## The task
For the material below, return exactly the lines starting at the one holding "The Guac Shop" and ending at the one holding "This project showcases", counting both as part of the range.

---------- The input ----------

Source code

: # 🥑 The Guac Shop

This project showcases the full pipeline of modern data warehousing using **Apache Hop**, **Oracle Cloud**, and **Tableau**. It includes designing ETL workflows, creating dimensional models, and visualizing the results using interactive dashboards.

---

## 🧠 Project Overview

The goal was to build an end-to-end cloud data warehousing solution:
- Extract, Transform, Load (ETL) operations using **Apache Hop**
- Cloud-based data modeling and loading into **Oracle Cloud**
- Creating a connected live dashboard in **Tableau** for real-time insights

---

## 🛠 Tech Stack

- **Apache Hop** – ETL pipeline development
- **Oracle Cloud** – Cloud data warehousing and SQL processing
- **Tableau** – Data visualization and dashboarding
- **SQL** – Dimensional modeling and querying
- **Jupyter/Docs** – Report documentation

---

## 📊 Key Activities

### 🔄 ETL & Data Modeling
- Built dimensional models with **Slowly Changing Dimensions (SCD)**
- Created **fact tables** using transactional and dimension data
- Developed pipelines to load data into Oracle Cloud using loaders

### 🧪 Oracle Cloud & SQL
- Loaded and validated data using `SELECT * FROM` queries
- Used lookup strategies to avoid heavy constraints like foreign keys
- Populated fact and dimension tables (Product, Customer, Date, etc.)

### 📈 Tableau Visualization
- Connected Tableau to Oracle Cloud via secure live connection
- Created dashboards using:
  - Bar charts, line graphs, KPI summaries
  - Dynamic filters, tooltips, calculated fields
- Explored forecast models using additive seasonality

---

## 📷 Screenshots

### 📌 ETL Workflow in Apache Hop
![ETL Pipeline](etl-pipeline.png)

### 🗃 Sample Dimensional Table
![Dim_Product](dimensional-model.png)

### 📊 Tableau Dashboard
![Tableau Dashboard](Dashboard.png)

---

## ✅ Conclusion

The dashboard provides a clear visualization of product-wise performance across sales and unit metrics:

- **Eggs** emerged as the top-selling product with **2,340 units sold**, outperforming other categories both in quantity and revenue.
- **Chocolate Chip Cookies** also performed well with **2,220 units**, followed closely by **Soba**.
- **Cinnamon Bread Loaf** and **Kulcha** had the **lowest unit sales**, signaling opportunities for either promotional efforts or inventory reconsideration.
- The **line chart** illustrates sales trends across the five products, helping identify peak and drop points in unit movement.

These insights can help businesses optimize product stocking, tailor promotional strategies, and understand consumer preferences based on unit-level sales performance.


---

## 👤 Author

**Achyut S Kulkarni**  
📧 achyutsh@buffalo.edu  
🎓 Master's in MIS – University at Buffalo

----------

## Answer section
: # 🥑 The Guac Shop

This project showcases the full pipeline of modern data warehousing using **Apache Hop**, **Oracle Cloud**, and **Tableau**. It includes designing ETL workflows, creating dimensional models, and visualizing the results using interactive dashboards.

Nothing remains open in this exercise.